* _Assignment_
Return each line of the entries that holds the string "https".

* _Records_

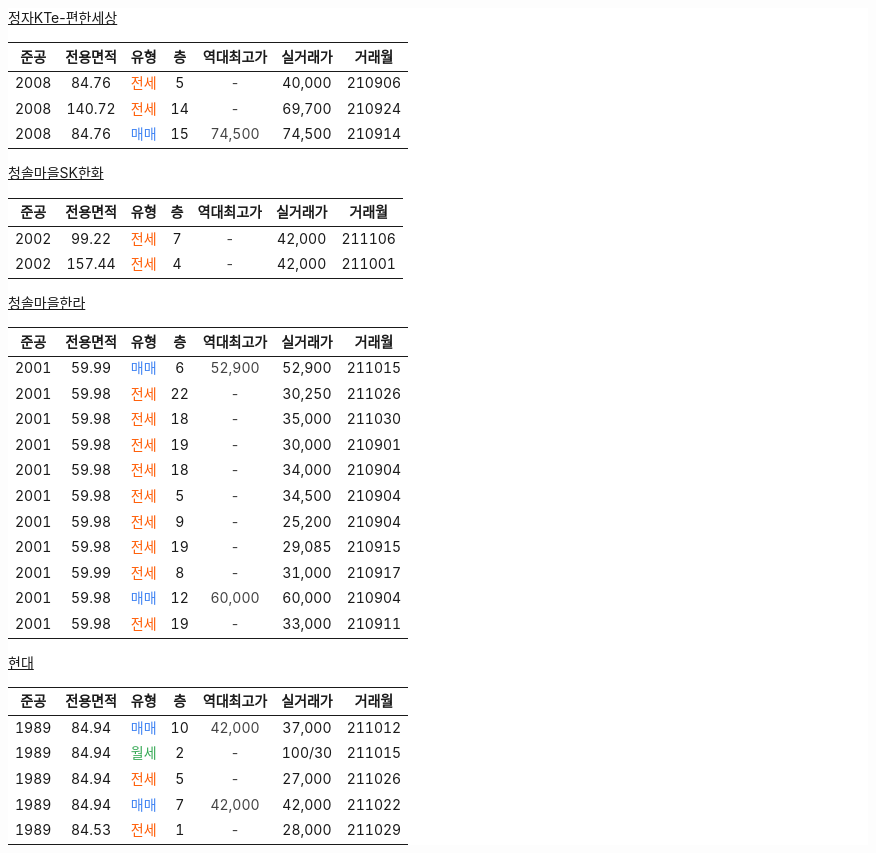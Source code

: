 [정자KTe-편한세상](https://search.naver.com/search.naver?query=%EA%B2%BD%EA%B8%B0%EB%8F%84+%EC%88%98%EC%9B%90%EC%8B%9C+%EC%9E%A5%EC%95%88%EA%B5%AC+%EC%A0%95%EC%9E%90%EB%8F%99+%EC%A0%95%EC%9E%90KTe-%ED%8E%B8%ED%95%9C%EC%84%B8%EC%83%81)

|준공|전용면적|유형|층|역대최고가|실거래가|거래월|
|:---:|:---:|:---:|:---:|:---:|:---:|:---:|
|2008|84.76|<span style="color:#ff5a00">전세</span>|5|<span style="color:#444444">-</span>|40,000|210906|
|2008|140.72|<span style="color:#ff5a00">전세</span>|14|<span style="color:#444444">-</span>|69,700|210924|
|2008|84.76|<span style="color:#4285f3">매매</span>|15|<span style="color:#444444">74,500</span>|74,500|210914|

[청솔마을SK한화](https://search.naver.com/search.naver?query=%EA%B2%BD%EA%B8%B0%EB%8F%84+%EC%88%98%EC%9B%90%EC%8B%9C+%EC%9E%A5%EC%95%88%EA%B5%AC+%EC%A0%95%EC%9E%90%EB%8F%99+%EC%B2%AD%EC%86%94%EB%A7%88%EC%9D%84SK%ED%95%9C%ED%99%94)

|준공|전용면적|유형|층|역대최고가|실거래가|거래월|
|:---:|:---:|:---:|:---:|:---:|:---:|:---:|
|2002|99.22|<span style="color:#ff5a00">전세</span>|7|<span style="color:#444444">-</span>|42,000|211106|
|2002|157.44|<span style="color:#ff5a00">전세</span>|4|<span style="color:#444444">-</span>|42,000|211001|

[청솔마을한라](https://search.naver.com/search.naver?query=%EA%B2%BD%EA%B8%B0%EB%8F%84+%EC%88%98%EC%9B%90%EC%8B%9C+%EC%9E%A5%EC%95%88%EA%B5%AC+%EC%A0%95%EC%9E%90%EB%8F%99+%EC%B2%AD%EC%86%94%EB%A7%88%EC%9D%84%ED%95%9C%EB%9D%BC)

|준공|전용면적|유형|층|역대최고가|실거래가|거래월|
|:---:|:---:|:---:|:---:|:---:|:---:|:---:|
|2001|59.99|<span style="color:#4285f3">매매</span>|6|<span style="color:#444444">52,900</span>|52,900|211015|
|2001|59.98|<span style="color:#ff5a00">전세</span>|22|<span style="color:#444444">-</span>|30,250|211026|
|2001|59.98|<span style="color:#ff5a00">전세</span>|18|<span style="color:#444444">-</span>|35,000|211030|
|2001|59.98|<span style="color:#ff5a00">전세</span>|19|<span style="color:#444444">-</span>|30,000|210901|
|2001|59.98|<span style="color:#ff5a00">전세</span>|18|<span style="color:#444444">-</span>|34,000|210904|
|2001|59.98|<span style="color:#ff5a00">전세</span>|5|<span style="color:#444444">-</span>|34,500|210904|
|2001|59.98|<span style="color:#ff5a00">전세</span>|9|<span style="color:#444444">-</span>|25,200|210904|
|2001|59.98|<span style="color:#ff5a00">전세</span>|19|<span style="color:#444444">-</span>|29,085|210915|
|2001|59.99|<span style="color:#ff5a00">전세</span>|8|<span style="color:#444444">-</span>|31,000|210917|
|2001|59.98|<span style="color:#4285f3">매매</span>|12|<span style="color:#444444">60,000</span>|60,000|210904|
|2001|59.98|<span style="color:#ff5a00">전세</span>|19|<span style="color:#444444">-</span>|33,000|210911|

[현대](https://search.naver.com/search.naver?query=%EA%B2%BD%EA%B8%B0%EB%8F%84+%EC%88%98%EC%9B%90%EC%8B%9C+%EC%9E%A5%EC%95%88%EA%B5%AC+%EC%A0%95%EC%9E%90%EB%8F%99+%ED%98%84%EB%8C%80)

|준공|전용면적|유형|층|역대최고가|실거래가|거래월|
|:---:|:---:|:---:|:---:|:---:|:---:|:---:|
|1989|84.94|<span style="color:#4285f3">매매</span>|10|<span style="color:#444444">42,000</span>|37,000|211012|
|1989|84.94|<span style="color:#34a853">월세</span>|2|<span style="color:#444444">-</span>|100/30|211015|
|1989|84.94|<span style="color:#ff5a00">전세</span>|5|<span style="color:#444444">-</span>|27,000|211026|
|1989|84.94|<span style="color:#4285f3">매매</span>|7|<span style="color:#444444">42,000</span>|42,000|211022|
|1989|84.53|<span style="color:#ff5a00">전세</span>|1|<span style="color:#444444">-</span>|28,000|211029|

* _Exercise result_
: [정자KTe-편한세상](https://search.naver.com/search.naver?query=%EA%B2%BD%EA%B8%B0%EB%8F%84+%EC%88%98%EC%9B%90%EC%8B%9C+%EC%9E%A5%EC%95%88%EA%B5%AC+%EC%A0%95%EC%9E%90%EB%8F%99+%EC%A0%95%EC%9E%90KTe-%ED%8E%B8%ED%95%9C%EC%84%B8%EC%83%81)
[청솔마을SK한화](https://search.naver.com/search.naver?query=%EA%B2%BD%EA%B8%B0%EB%8F%84+%EC%88%98%EC%9B%90%EC%8B%9C+%EC%9E%A5%EC%95%88%EA%B5%AC+%EC%A0%95%EC%9E%90%EB%8F%99+%EC%B2%AD%EC%86%94%EB%A7%88%EC%9D%84SK%ED%95%9C%ED%99%94)
[청솔마을한라](https://search.naver.com/search.naver?query=%EA%B2%BD%EA%B8%B0%EB%8F%84+%EC%88%98%EC%9B%90%EC%8B%9C+%EC%9E%A5%EC%95%88%EA%B5%AC+%EC%A0%95%EC%9E%90%EB%8F%99+%EC%B2%AD%EC%86%94%EB%A7%88%EC%9D%84%ED%95%9C%EB%9D%BC)
[현대](https://search.naver.com/search.naver?query=%EA%B2%BD%EA%B8%B0%EB%8F%84+%EC%88%98%EC%9B%90%EC%8B%9C+%EC%9E%A5%EC%95%88%EA%B5%AC+%EC%A0%95%EC%9E%90%EB%8F%99+%ED%98%84%EB%8C%80)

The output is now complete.